*** SUPPLIED ENTRIES Section Begins ***
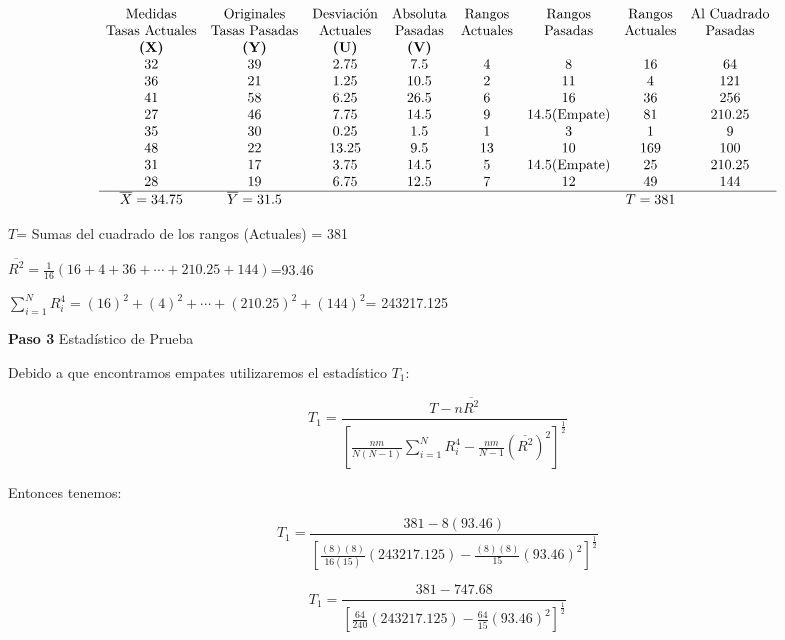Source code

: \documentclass[
  a4paper,
  oneside,
  openany]{book}
\begin{document}
\[
\begin{array}{c c c c c c c c }
\mbox{Medidas} & \mbox{Originales} & \mbox{Desviación} & \mbox{Absoluta} & \mbox{Rangos} & \mbox{Rangos} & \mbox{Rangos} & \mbox{Al Cuadrado} \\
\mbox{Tasas Actuales} & \mbox{Tasas Pasadas} & \mbox{Actuales} & \mbox{Pasadas} & \mbox{Actuales} & \mbox{Pasadas}& \mbox{Actuales} & \mbox{Pasadas} \\
\textbf{(X)} & \textbf{(Y)} & \textbf{(U)}   & \textbf{(V)}  &     &               &     &         \\
32  & 39  & 2.75  & 7.5  &  4  &  8            & 16  &  64         \\
36  & 21  & 1.25  & 10.5 &  2  &  11           &  4  &  121    \\
41  & 58  & 6.25  & 26.5 &  6 &   16           & 36  &  256       \\
27  & 46  & 7.75  & 14.5 &  9  &  14.5(\mbox{Empate})& 81  &  210.25       \\
35  & 30  & 0.25  & 1.5  &  1  &  3            & 1   &  9     \\
48  & 22  & 13.25 & 9.5  &  13 &  10           & 169 &  100    \\
31  & 17  & 3.75  & 14.5 &  5  &  14.5(\mbox{Empate})& 25  &  210.25     \\
28  & 19  & 6.75  & 12.5 &  7  &  12           & 49  &  144   \\
\hline
\overline{X}= 34.75 & \overline{Y}= 31.5 & & & & & T=381
\end{array}
\]

\(T\)= Sumas del cuadrado de los rangos (Actuales) = 381

\(\overline{R^2}= \frac{1}{16}\left(16+4+36+\cdots+210.25+144\right)\)=93.46

\(\sum_{i=1}^{N}R_{i}^4= (16)^2+(4)^2+\cdots+(210.25)^2+(144)^2\)= 243217.125

\textbf{Paso 3} Estadístico de Prueba

Debido a que encontramos empates utilizaremos el estadístico \(T_{1}\):

\[T_{1} = \frac{T-n\overline{R^2}}{\left[\frac{nm}{N(N-1)}\sum_{i=1}^{N}R_{i}^4-\frac{nm}{N-1}(\overline{R^2})^2\right]^\frac{1}{2}}\]

Entonces tenemos:

\[T_{1} = \frac{381-8(93.46)}{\left[\frac{(8)(8)}{16(15)}(243217.125)-\frac{(8)(8)}{15}(93.46)^2\right]^\frac{1}{2}}\]

\[T_{1} = \frac{381-747.68}{\left[\frac{64}{240}(243217.125)-\frac{64}{15}(93.46)^2\right]^\frac{1}{2}}\]
\end{document}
*** SUPPLIED ENTRIES Section Ends ***
▶ TASK DIRECTIONS
The expected output is every line of the data, unchanged, with the pictures skipped.

▶ REPLY TO THE TASK
Source code

: \documentclass[
  a4paper,
  oneside,
  openany]{book}
\begin{document}
\[
\begin{array}{c c c c c c c c }
\mbox{Medidas} & \mbox{Originales} & \mbox{Desviación} & \mbox{Absoluta} & \mbox{Rangos} & \mbox{Rangos} & \mbox{Rangos} & \mbox{Al Cuadrado} \\
\mbox{Tasas Actuales} & \mbox{Tasas Pasadas} & \mbox{Actuales} & \mbox{Pasadas} & \mbox{Actuales} & \mbox{Pasadas}& \mbox{Actuales} & \mbox{Pasadas} \\
\textbf{(X)} & \textbf{(Y)} & \textbf{(U)}   & \textbf{(V)}  &     &               &     &         \\
32  & 39  & 2.75  & 7.5  &  4  &  8            & 16  &  64         \\
36  & 21  & 1.25  & 10.5 &  2  &  11           &  4  &  121    \\
41  & 58  & 6.25  & 26.5 &  6 &   16           & 36  &  256       \\
27  & 46  & 7.75  & 14.5 &  9  &  14.5(\mbox{Empate})& 81  &  210.25       \\
35  & 30  & 0.25  & 1.5  &  1  &  3            & 1   &  9     \\
48  & 22  & 13.25 & 9.5  &  13 &  10           & 169 &  100    \\
31  & 17  & 3.75  & 14.5 &  5  &  14.5(\mbox{Empate})& 25  &  210.25     \\
28  & 19  & 6.75  & 12.5 &  7  &  12           & 49  &  144   \\
\hline
\overline{X}= 34.75 & \overline{Y}= 31.5 & & & & & T=381
\end{array}
\]

\(T\)= Sumas del cuadrado de los rangos (Actuales) = 381

\(\overline{R^2}= \frac{1}{16}\left(16+4+36+\cdots+210.25+144\right)\)=93.46

\(\sum_{i=1}^{N}R_{i}^4= (16)^2+(4)^2+\cdots+(210.25)^2+(144)^2\)= 243217.125

\textbf{Paso 3} Estadístico de Prueba

Debido a que encontramos empates utilizaremos el estadístico \(T_{1}\):

\[T_{1} = \frac{T-n\overline{R^2}}{\left[\frac{nm}{N(N-1)}\sum_{i=1}^{N}R_{i}^4-\frac{nm}{N-1}(\overline{R^2})^2\right]^\frac{1}{2}}\]

Entonces tenemos:

\[T_{1} = \frac{381-8(93.46)}{\left[\frac{(8)(8)}{16(15)}(243217.125)-\frac{(8)(8)}{15}(93.46)^2\right]^\frac{1}{2}}\]

\[T_{1} = \frac{381-747.68}{\left[\frac{64}{240}(243217.125)-\frac{64}{15}(93.46)^2\right]^\frac{1}{2}}\]
\end{document}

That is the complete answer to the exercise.